Improving Spoken Language Identification in Noisy Environment Based on Feature Reduction Using PCA

ElBedwehy, Mona Nagy; Mayyalou, Kholoud; Behery, G. M.; Elbarougy, Reda

doi:10.21608/jocc.2025.446638

Improving Spoken Language Identification in Noisy Environment Based on Feature Reduction Using PCA

Document Type : Original Article

Authors

¹ Department of Computer Science, Faculty of Computer and Artificial Intelligence, Damietta University, Egypt

² Department of Information Technology, Faculty of Computer and Artificial Intelligence, Damietta University, Egypt

10.21608/jocc.2025.446638

Abstract

Automatic Spoken Language Identification (ASLID) is essential for effective multilingual communication, especially in real-world environments characterized by noise and acoustic variability where noise significantly impacts performance.

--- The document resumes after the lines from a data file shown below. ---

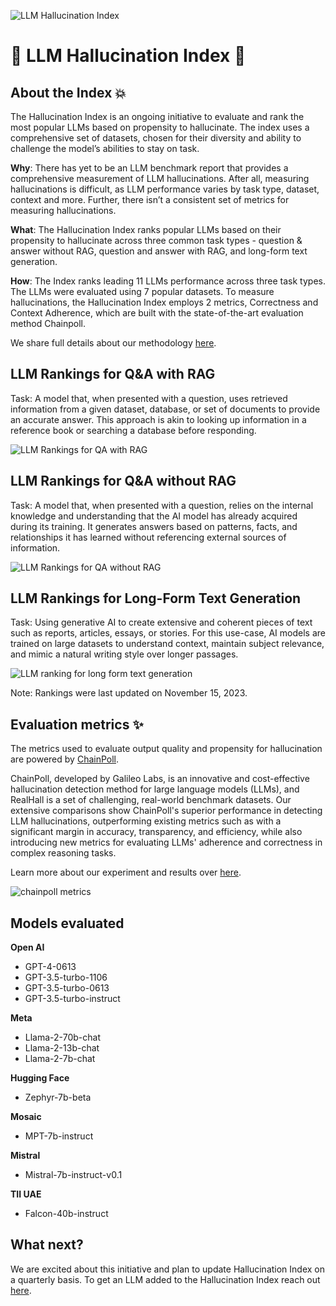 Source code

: ![LLM Hallucination Index](https://user-images.githubusercontent.com/138050654/283170284-a2f30e59-3b92-4d6c-a904-31f622b5c911.png)
# 🌟 LLM Hallucination Index 🌟
## About the Index 💥
The Hallucination Index is an ongoing initiative to evaluate and rank the most popular LLMs based on propensity to hallucinate. The index uses a comprehensive set of datasets, chosen for their diversity and ability to challenge the model’s abilities to stay on task. 

**Why**: There has yet to be an LLM benchmark report that provides a comprehensive measurement of LLM hallucinations. After all, measuring hallucinations is difficult, as LLM performance varies by task type, dataset, context and more. Further, there isn’t a consistent set of metrics for measuring hallucinations. 

**What**: The Hallucination Index ranks popular LLMs based on their propensity to hallucinate across three common task types - question & answer without RAG, question and answer with RAG, and long-form text generation. 

**How**: The Index ranks leading 11 LLMs performance across three task types. The LLMs were evaluated using 7 popular datasets. To measure hallucinations, the Hallucination Index employs 2 metrics, Correctness and Context Adherence, which are built with the state-of-the-art evaluation method Chainpoll.

We share full details about our methodology [here](http://rungalileo.io/hallucinationindex).

## LLM Rankings for Q&A with RAG
Task: A model that, when presented with a question, uses retrieved information from a given dataset, database, or set of documents to provide an accurate answer. This approach is akin to looking up information in a reference book or searching a database before responding.

![LLM Rankings for QA with RAG](https://user-images.githubusercontent.com/138050654/283152708-7ef81e54-7b40-4f4d-b416-90c414f877bd.png)

## LLM Rankings for Q&A without RAG
Task: A model that, when presented with a question, relies on the internal knowledge and understanding that the AI model has already acquired during its training. It generates answers based on patterns, facts, and relationships it has learned without referencing external sources of information.

![LLM Rankings for QA without RAG](https://user-images.githubusercontent.com/138050654/283152214-e30b0b6c-1fa2-4484-88b2-5a554903bc93.png)

## LLM Rankings for Long-Form Text Generation
Task: Using generative AI to create extensive and coherent pieces of text such as reports, articles, essays, or stories. For this use-case, AI models are trained on large datasets to understand context, maintain subject relevance, and mimic a natural writing style over longer passages.

![LLM ranking for long form text generation](https://user-images.githubusercontent.com/138050654/283153011-e4cb1107-7e61-4032-879c-3644819482d5.png)

Note: Rankings were last updated on November 15, 2023.

## Evaluation metrics ✨
The metrics used to evaluate output quality and propensity for hallucination are powered by [ChainPoll](https://arxiv.org/abs/2310.18344).


ChainPoll, developed by Galileo Labs, is an innovative and cost-effective hallucination detection method for large language models (LLMs), and RealHall is a set of challenging, real-world benchmark datasets. Our extensive comparisons show ChainPoll's superior performance in detecting LLM hallucinations, outperforming existing metrics such as with a significant margin in accuracy, transparency, and efficiency, while also introducing new metrics for evaluating LLMs' adherence and correctness in complex reasoning tasks.

Learn more about our experiment and results over [here](http://rungalileo.io/hallucinationindex).

![chainpoll metrics](https://user-images.githubusercontent.com/138050654/283151959-48d35b24-4bd3-4f2e-97b1-7ee811fa070e.png)

## Models evaluated

**Open AI**
- GPT-4-0613
- GPT-3.5-turbo-1106
- GPT-3.5-turbo-0613
- GPT-3.5-turbo-instruct

**Meta**
- Llama-2-70b-chat
- Llama-2-13b-chat
- Llama-2-7b-chat

**Hugging Face**
- Zephyr-7b-beta

**Mosaic**
- MPT-7b-instruct

**Mistral**
- Mistral-7b-instruct-v0.1

**TII UAE**
- Falcon-40b-instruct

## What next?
We are excited about this initiative and plan to update Hallucination Index on a quarterly basis. To get an LLM added to the Hallucination Index reach out [here](https://www.rungalileo.io/hallucinationindex). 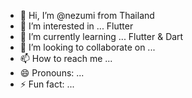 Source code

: - 👋 Hi, I’m @nezumi from Thailand
- 👀 I’m interested in ... Flutter
- 🌱 I’m currently learning ... Flutter & Dart
- 💞️ I’m looking to collaborate on ... 
- 📫 How to reach me ...
- 😄 Pronouns: ...
- ⚡ Fun fact: ...

<!---
nezumi1038/nezumi1038 is a ✨ special ✨ repository because its `README.md` (this file) appears on your GitHub profile.
You can click the Preview link to take a look at your changes.
--->

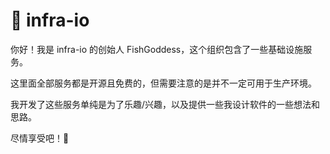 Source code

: # 🍉 infra-io

你好！我是 infra-io 的创始人 FishGoddess，这个组织包含了一些基础设施服务。

这里面全部服务都是开源且免费的，但需要注意的是并不一定可用于生产环境。

我开发了这些服务单纯是为了乐趣/兴趣，以及提供一些我设计软件的一些想法和思路。

尽情享受吧！🛀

This research introduces a robust ASLID framework that highlights the significance of feature reduction via principal components analysis (PCA) integrated with linear discriminant analysis (LDA) to enhance classification performance in noisy environments. The system utilizes OpenSMILE to extract extensive audio features, capturing diverse speech characteristics necessary for accurate language discrimination. To address the high dimensionality and redundancy inherent in the feature set, PCA is employed to reduce the feature space, preserving the most significant variance and enhancing computational efficiency. Following PCA, LDA is applied to maximize class separability, further refining the feature space for effective language classification. The proposed approach is evaluated on a benchmark dataset under various noise levels and test set proportions. Extensive experiments conducted on the IIIT-H Indic speech dataset demonstrate that the proposed PCA-LDA approach outperforms traditional methods, achieving an accuracy of up to 99.92% in noisy conditions, even with reduced feature dimensions. Experimental results demonstrate that integrating PCA with LDA significantly improves accuracy and robustness, outperforming conventional feature selection and classification techniques. The findings affirm that the combined PCA-LDA strategy effectively enhances the resilience of ASLID systems in challenging acoustic environments, making it a promising solution for practical multilingual speech processing applications.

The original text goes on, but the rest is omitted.